Dataset records
════

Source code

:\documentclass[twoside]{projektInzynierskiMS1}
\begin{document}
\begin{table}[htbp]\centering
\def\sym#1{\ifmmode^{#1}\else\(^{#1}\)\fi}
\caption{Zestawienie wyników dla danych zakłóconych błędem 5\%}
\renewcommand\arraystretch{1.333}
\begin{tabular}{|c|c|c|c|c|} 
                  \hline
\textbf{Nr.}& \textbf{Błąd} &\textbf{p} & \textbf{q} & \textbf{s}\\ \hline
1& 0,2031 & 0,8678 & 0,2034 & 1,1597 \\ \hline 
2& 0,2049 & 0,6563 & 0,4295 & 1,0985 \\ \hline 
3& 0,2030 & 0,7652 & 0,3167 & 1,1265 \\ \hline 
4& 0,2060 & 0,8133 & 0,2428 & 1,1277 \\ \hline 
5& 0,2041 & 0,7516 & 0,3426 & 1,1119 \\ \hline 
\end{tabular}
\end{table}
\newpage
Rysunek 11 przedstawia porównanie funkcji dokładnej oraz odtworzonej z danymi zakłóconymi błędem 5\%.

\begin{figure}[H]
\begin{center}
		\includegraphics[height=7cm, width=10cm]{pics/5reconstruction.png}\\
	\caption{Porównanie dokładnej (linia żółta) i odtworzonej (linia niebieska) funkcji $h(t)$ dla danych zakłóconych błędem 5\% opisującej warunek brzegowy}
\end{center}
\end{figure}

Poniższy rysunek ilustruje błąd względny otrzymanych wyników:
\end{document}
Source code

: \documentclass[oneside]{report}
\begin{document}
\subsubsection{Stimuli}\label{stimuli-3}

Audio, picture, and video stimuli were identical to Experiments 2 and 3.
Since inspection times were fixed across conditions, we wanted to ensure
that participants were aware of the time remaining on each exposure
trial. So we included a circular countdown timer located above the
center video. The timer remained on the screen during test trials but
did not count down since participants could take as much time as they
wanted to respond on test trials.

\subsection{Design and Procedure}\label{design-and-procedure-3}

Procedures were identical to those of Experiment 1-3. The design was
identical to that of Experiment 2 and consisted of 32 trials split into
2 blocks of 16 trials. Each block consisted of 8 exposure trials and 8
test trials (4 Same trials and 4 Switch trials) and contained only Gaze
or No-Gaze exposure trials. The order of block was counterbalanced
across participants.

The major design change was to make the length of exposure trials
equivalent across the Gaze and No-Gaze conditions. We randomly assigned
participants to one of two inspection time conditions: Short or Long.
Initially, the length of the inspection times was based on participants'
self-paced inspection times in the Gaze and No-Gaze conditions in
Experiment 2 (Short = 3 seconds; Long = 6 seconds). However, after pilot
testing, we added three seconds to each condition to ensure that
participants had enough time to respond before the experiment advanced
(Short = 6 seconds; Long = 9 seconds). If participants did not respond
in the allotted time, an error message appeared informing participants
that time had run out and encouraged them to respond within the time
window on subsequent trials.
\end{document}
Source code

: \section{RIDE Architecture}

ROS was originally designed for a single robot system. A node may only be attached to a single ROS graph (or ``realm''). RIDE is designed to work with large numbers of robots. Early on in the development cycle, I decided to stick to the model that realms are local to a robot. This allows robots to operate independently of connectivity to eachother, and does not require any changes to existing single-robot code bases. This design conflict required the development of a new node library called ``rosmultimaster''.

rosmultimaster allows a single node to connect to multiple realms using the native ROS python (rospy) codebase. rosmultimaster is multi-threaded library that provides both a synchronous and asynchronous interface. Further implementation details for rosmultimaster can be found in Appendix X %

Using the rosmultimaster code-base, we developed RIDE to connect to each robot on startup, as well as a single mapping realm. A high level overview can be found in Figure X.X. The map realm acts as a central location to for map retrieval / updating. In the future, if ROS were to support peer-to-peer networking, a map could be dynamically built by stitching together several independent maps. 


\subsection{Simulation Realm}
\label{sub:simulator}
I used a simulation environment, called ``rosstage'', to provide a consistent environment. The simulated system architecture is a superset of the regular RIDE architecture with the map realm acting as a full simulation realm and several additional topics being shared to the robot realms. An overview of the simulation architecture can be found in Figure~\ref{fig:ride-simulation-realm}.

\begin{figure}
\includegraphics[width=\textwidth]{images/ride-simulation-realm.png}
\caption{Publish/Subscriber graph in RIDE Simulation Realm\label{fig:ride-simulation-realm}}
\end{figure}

════

**Problem to work on**
Line by line, retype the records with no changes.

**Exercise answer**
Source code

:\documentclass[twoside]{projektInzynierskiMS1}
\begin{document}
\begin{table}[htbp]\centering
\def\sym#1{\ifmmode^{#1}\else\(^{#1}\)\fi}
\caption{Zestawienie wyników dla danych zakłóconych błędem 5\%}
\renewcommand\arraystretch{1.333}
\begin{tabular}{|c|c|c|c|c|} 
                  \hline
\textbf{Nr.}& \textbf{Błąd} &\textbf{p} & \textbf{q} & \textbf{s}\\ \hline
1& 0,2031 & 0,8678 & 0,2034 & 1,1597 \\ \hline 
2& 0,2049 & 0,6563 & 0,4295 & 1,0985 \\ \hline 
3& 0,2030 & 0,7652 & 0,3167 & 1,1265 \\ \hline 
4& 0,2060 & 0,8133 & 0,2428 & 1,1277 \\ \hline 
5& 0,2041 & 0,7516 & 0,3426 & 1,1119 \\ \hline 
\end{tabular}
\end{table}
\newpage
Rysunek 11 przedstawia porównanie funkcji dokładnej oraz odtworzonej z danymi zakłóconymi błędem 5\%.

\begin{figure}[H]
\begin{center}
		\includegraphics[height=7cm, width=10cm]{pics/5reconstruction.png}\\
	\caption{Porównanie dokładnej (linia żółta) i odtworzonej (linia niebieska) funkcji $h(t)$ dla danych zakłóconych błędem 5\% opisującej warunek brzegowy}
\end{center}
\end{figure}

Poniższy rysunek ilustruje błąd względny otrzymanych wyników:
\end{document}
Source code

: \documentclass[oneside]{report}
\begin{document}
\subsubsection{Stimuli}\label{stimuli-3}

Audio, picture, and video stimuli were identical to Experiments 2 and 3.
Since inspection times were fixed across conditions, we wanted to ensure
that participants were aware of the time remaining on each exposure
trial. So we included a circular countdown timer located above the
center video. The timer remained on the screen during test trials but
did not count down since participants could take as much time as they
wanted to respond on test trials.

\subsection{Design and Procedure}\label{design-and-procedure-3}

Procedures were identical to those of Experiment 1-3. The design was
identical to that of Experiment 2 and consisted of 32 trials split into
2 blocks of 16 trials. Each block consisted of 8 exposure trials and 8
test trials (4 Same trials and 4 Switch trials) and contained only Gaze
or No-Gaze exposure trials. The order of block was counterbalanced
across participants.

The major design change was to make the length of exposure trials
equivalent across the Gaze and No-Gaze conditions. We randomly assigned
participants to one of two inspection time conditions: Short or Long.
Initially, the length of the inspection times was based on participants'
self-paced inspection times in the Gaze and No-Gaze conditions in
Experiment 2 (Short = 3 seconds; Long = 6 seconds). However, after pilot
testing, we added three seconds to each condition to ensure that
participants had enough time to respond before the experiment advanced
(Short = 6 seconds; Long = 9 seconds). If participants did not respond
in the allotted time, an error message appeared informing participants
that time had run out and encouraged them to respond within the time
window on subsequent trials.
\end{document}
Source code

: \section{RIDE Architecture}

ROS was originally designed for a single robot system. A node may only be attached to a single ROS graph (or ``realm''). RIDE is designed to work with large numbers of robots. Early on in the development cycle, I decided to stick to the model that realms are local to a robot. This allows robots to operate independently of connectivity to eachother, and does not require any changes to existing single-robot code bases. This design conflict required the development of a new node library called ``rosmultimaster''.

rosmultimaster allows a single node to connect to multiple realms using the native ROS python (rospy) codebase. rosmultimaster is multi-threaded library that provides both a synchronous and asynchronous interface. Further implementation details for rosmultimaster can be found in Appendix X %

Using the rosmultimaster code-base, we developed RIDE to connect to each robot on startup, as well as a single mapping realm. A high level overview can be found in Figure X.X. The map realm acts as a central location to for map retrieval / updating. In the future, if ROS were to support peer-to-peer networking, a map could be dynamically built by stitching together several independent maps. 


\subsection{Simulation Realm}
\label{sub:simulator}
I used a simulation environment, called ``rosstage'', to provide a consistent environment. The simulated system architecture is a superset of the regular RIDE architecture with the map realm acting as a full simulation realm and several additional topics being shared to the robot realms. An overview of the simulation architecture can be found in Figure~\ref{fig:ride-simulation-realm}.

\begin{figure}
\includegraphics[width=\textwidth]{images/ride-simulation-realm.png}
\caption{Publish/Subscriber graph in RIDE Simulation Realm\label{fig:ride-simulation-realm}}
\end{figure}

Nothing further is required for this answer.